▶ _Work item_
What lines below include the string "views"? Pick them out and copy them.

##### Task material #####

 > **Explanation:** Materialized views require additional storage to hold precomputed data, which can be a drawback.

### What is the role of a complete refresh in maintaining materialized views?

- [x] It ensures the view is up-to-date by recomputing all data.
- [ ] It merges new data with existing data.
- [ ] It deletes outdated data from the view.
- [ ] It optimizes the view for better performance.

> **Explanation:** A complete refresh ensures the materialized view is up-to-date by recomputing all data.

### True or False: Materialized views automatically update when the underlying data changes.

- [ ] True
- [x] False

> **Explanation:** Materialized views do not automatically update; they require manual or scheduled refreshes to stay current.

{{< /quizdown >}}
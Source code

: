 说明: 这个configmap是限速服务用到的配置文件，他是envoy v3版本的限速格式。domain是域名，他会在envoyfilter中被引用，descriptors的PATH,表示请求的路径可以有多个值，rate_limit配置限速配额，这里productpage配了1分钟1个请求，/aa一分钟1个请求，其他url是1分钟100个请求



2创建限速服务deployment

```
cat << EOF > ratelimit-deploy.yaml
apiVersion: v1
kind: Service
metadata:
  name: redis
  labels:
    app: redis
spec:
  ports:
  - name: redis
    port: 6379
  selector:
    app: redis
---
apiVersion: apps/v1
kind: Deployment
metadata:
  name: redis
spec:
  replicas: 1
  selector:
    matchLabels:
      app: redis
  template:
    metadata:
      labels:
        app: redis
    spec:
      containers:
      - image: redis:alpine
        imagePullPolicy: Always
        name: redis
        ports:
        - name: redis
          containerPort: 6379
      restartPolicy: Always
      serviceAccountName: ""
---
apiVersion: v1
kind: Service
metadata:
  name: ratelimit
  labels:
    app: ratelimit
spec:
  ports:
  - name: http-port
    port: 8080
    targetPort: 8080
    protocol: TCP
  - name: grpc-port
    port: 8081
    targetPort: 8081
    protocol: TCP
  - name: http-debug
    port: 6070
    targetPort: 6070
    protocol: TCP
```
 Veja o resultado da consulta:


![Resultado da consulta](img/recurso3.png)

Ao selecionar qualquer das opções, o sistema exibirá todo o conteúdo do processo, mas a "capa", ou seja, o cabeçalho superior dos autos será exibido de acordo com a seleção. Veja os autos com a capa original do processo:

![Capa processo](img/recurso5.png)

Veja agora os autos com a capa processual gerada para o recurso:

#####

▶ _Exercise solution_
 > **Explanation:** Materialized views require additional storage to hold precomputed data, which can be a drawback.
### What is the role of a complete refresh in maintaining materialized views?
### True or False: Materialized views automatically update when the underlying data changes.
> **Explanation:** Materialized views do not automatically update; they require manual or scheduled refreshes to stay current.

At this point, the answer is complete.